Таким образом, религиозно-утопическая легенда о Беловодье на протяжении более чем двух столетий являлась своего рода учением о благословенной стране спасения. В ней шла речь о земле праведников, соотнесенной, с одной стороны, с первыми веками христианства, а с другой — с кризисными ситуациями в истории человечества, на протяжении которой эта «далекая земля» пополнялась все новыми и новыми мучениками за веру. Здесь они находили спасение, сохраняя в изначальной чистоте истинную христианскую веру, соблюдая древние обряды и обычаи, и сами, в свою очередь, спасали тех, кто, преодолев долгий и трудный путь, оказывался достойным войти в эту благословенную страну. Здесь вызревает и будущее человечества, которому предуготовано место на обновленной земле под обновленным небом: оно наступит после Второго пришествия Христа и Страшного Суда.

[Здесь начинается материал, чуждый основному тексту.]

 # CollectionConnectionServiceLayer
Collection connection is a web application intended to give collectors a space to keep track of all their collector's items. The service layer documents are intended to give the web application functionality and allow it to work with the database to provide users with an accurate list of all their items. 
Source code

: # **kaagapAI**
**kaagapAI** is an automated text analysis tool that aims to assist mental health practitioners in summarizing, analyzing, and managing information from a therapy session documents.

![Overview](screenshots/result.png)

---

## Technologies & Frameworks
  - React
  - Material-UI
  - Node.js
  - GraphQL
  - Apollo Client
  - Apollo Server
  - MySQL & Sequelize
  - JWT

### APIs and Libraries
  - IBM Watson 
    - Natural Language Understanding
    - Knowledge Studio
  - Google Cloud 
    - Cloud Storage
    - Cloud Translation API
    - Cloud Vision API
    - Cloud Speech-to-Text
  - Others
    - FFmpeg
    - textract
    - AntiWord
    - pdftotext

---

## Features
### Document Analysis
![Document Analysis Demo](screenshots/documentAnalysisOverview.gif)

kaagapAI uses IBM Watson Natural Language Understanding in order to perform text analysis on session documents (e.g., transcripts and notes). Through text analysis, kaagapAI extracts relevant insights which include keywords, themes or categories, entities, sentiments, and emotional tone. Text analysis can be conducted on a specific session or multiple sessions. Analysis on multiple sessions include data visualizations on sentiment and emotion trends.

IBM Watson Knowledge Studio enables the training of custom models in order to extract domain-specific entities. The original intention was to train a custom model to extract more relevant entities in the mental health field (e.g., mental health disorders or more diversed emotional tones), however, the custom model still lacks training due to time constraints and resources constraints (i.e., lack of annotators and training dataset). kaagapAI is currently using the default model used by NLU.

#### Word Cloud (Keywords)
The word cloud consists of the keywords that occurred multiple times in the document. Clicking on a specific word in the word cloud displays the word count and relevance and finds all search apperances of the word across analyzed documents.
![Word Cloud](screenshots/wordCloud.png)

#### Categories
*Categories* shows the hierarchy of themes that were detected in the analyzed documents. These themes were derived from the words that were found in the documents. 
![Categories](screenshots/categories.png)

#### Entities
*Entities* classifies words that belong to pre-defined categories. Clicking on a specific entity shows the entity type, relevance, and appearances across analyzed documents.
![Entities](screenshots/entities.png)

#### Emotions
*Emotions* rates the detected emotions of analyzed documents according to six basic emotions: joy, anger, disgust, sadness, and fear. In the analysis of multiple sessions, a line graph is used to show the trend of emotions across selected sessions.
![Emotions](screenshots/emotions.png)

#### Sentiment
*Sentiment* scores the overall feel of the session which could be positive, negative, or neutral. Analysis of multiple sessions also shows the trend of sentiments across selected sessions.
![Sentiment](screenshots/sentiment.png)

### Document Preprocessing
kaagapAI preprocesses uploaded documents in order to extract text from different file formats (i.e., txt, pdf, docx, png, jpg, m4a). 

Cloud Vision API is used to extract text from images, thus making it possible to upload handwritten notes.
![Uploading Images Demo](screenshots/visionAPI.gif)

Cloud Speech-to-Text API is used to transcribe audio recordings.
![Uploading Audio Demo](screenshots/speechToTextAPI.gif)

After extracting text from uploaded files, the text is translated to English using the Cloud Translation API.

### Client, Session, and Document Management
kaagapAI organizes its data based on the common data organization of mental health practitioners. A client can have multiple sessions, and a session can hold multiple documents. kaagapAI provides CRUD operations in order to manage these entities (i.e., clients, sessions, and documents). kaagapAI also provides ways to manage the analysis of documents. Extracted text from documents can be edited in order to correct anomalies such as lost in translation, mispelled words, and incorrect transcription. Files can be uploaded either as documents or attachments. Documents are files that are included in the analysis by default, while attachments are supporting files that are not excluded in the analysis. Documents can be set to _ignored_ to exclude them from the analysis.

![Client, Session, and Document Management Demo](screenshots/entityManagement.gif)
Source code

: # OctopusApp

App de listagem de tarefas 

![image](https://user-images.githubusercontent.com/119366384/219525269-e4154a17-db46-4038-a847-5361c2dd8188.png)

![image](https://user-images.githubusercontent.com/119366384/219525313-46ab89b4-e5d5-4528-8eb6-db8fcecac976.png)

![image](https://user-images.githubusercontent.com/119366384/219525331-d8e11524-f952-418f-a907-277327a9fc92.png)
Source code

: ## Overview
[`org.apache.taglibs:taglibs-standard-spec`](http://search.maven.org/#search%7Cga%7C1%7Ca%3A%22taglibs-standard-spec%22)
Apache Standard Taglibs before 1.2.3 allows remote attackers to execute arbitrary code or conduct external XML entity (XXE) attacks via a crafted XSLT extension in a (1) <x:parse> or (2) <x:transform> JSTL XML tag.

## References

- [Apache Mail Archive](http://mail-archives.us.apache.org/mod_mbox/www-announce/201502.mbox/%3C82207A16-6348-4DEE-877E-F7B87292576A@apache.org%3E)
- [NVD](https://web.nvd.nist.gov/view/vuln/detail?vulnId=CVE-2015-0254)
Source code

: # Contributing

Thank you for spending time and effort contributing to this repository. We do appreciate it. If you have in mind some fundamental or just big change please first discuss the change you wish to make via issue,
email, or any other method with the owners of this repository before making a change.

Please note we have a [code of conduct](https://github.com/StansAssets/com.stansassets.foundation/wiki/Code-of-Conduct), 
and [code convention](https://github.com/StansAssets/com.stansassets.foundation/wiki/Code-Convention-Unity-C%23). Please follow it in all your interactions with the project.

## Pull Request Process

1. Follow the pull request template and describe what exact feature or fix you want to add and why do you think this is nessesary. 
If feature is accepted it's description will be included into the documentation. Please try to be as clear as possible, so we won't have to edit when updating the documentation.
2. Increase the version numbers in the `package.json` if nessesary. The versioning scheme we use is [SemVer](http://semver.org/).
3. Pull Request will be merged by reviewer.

Мечта о Золотом веке, пульсирующая в фольклоре и адаптированная христианством в книжной традиции, получила свое завершенное выражение в легенде о «далекой земле» — «Беловодии», содержащей в себе зачатки всех тех возможностей, которые должны проявиться в будущем и которые ознаменуют конец катастрофы, потрясшей мир и разрушившей прежний миропорядок ради установления нового[3587]. И в этом вневременном будущем повторится «совершенство начала», столь тщательно сберегаемое в Беловодье.
Глава III
На «том свете»: легенды о загробной жизни
Не позволишь ли ты мне, Господи,
По раям походити, по адам посмотрети?
«Яви мне путь, о коем ты поведал,
Дай врат Петровых мне увидеть свет
И тех, кто душу вечной муке предал».
Он двинулся, и я ему вослед.
Видение рая
В народно-христианской нарративной традиции сфера, обозначенная этим наименованием, представляет собой сакральный локус, огражденный от бренного мира. Это сад (луг, поле) либо город (селение, монастырь, храм, дворец, дом), наполненный светом, благоуханием, птичьим (ангельским) пением. В этом «царствии», уготованном Богом, пребывают после смерти и частного суда (вплоть до всеобщего) праведники и святые. Состояние непрестанной радости и вечного блаженства, которое они здесь испытывают, осмысляется как посмертное воздаяние за их богоугодную и благочестивую жизнь, как проявление высшей справедливости. Рай может локализоваться на небе, под землей либо где-то за пределами (на краю) земли, за «морем-океаном», на острове (островах). Все зависит от того, какая из моделей мира, горизонтальная или вертикальная, преобладает в мифологическом сознании носителей традиции при каждой конкретной реализации данного архетипа. Причем, как уже замечено исследователями, пришедшая на смену двухчастной трехчастная плоскостно-вертикальная модель мира повлекла за собой перенесение многих параметров нижнего яруса на верхний. В результате небесное и подземное нередко стали отождествляться[3588], что соответствующим образом сказалось и на локализации рая. Истоки подобной неопределенности — в размытости или, по выражению богословов, «прикровенности» изображения трансцендентного мира и его составляющих в самом Священном Писании. Они же коренятся и в известных отношениях преемственности христианизированных представлений о «том свете» с дохристианскими воззрениями, по которым иной мир выглядит нерасчлененным, и в сущности, однородным по своим ценностным характеристикам.